> **Problem requirements**: From the entries below, please output exactly the lines starting at the one containing "their actual project." and ending at the one containing "Each presentation will", both included.

> **Dataset extract**:
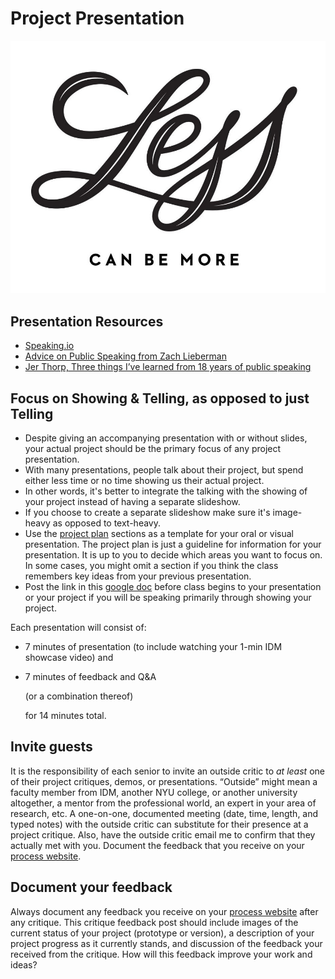 # Project Presentation

![Less Can Be More Illustration by Jolby from the gettoworkbook](../.gitbook/assets/gettoworkbook_less-can-be-more.jpg)

## Presentation Resources

* [Speaking.io](http://speaking.io)
* [Advice on Public Speaking from Zach Lieberman](https://medium.com/@zachlieberman/advice-on-public-talks-a984876388c2)
* [Jer Thorp, Three things I’ve learned from 18 years of public speaking](https://medium.com/@blprnt/the-three-things-i-learned-from-eighteen-years-of-public-speaking-875f01178902) 

## Focus on Showing & Telling, as opposed to just Telling

* Despite giving an accompanying presentation with or without slides, your actual project should be the primary focus of any project presentation.
* With many presentations, people talk about their project, but spend either less time or no time showing us their actual project. 
* In other words, it's better to integrate the talking with the showing of your project instead of having a separate slideshow. 
* If you choose to create a separate slideshow make sure it's image-heavy as opposed to text-heavy. 
* Use the [project plan](../project_plan/) sections as a template for your oral or visual presentation. The project plan is just a guideline for information for your presentation. It is up to you to decide which areas you want to focus on. In some cases, you might omit a section if you think the class remembers key ideas from your previous presentation.
* Post the link in this [google doc](https://docs.google.com/document/d/1EfXgca1QsOS6xNGzMvSjeAmHDSRgqK2bK1CTrJRPoNU/edit) before class begins to your presentation or your project if you will be speaking primarily through showing your project.

Each presentation will consist of:

* 7 minutes of presentation \(to include watching your 1-min IDM showcase video\) and 
* 7 minutes of feedback and Q&A

  \(or a combination thereof\)

  for 14 minutes total.

## Invite guests

It is the responsibility of each senior to invite an outside critic to _at least_ one of their project critiques, demos, or presentations. “Outside” might mean a faculty member from IDM, another NYU college, or another university altogether, a mentor from the professional world, an expert in your area of research, etc. A one-on-one, documented meeting \(date, time, length, and typed notes\) with the outside critic can substitute for their presence at a project critique. Also, have the outside critic email me to confirm that they actually met with you. Document the feedback that you receive on your [process website](../website.md).

## Document your feedback

Always document any feedback you receive on your [process website](../website.md) after any critique. This critique feedback post should include images of the current status of your project \(prototype or version\), a description of your project progress as it currently stands, and discussion of the feedback your received from the critique. How will this feedback improve your work and ideas?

> **Solution to the exercise**:
* With many presentations, people talk about their project, but spend either less time or no time showing us their actual project. 
* In other words, it's better to integrate the talking with the showing of your project instead of having a separate slideshow. 
* If you choose to create a separate slideshow make sure it's image-heavy as opposed to text-heavy. 
* Use the [project plan](../project_plan/) sections as a template for your oral or visual presentation. The project plan is just a guideline for information for your presentation. It is up to you to decide which areas you want to focus on. In some cases, you might omit a section if you think the class remembers key ideas from your previous presentation.
* Post the link in this [google doc](https://docs.google.com/document/d/1EfXgca1QsOS6xNGzMvSjeAmHDSRgqK2bK1CTrJRPoNU/edit) before class begins to your presentation or your project if you will be speaking primarily through showing your project.

Each presentation will consist of:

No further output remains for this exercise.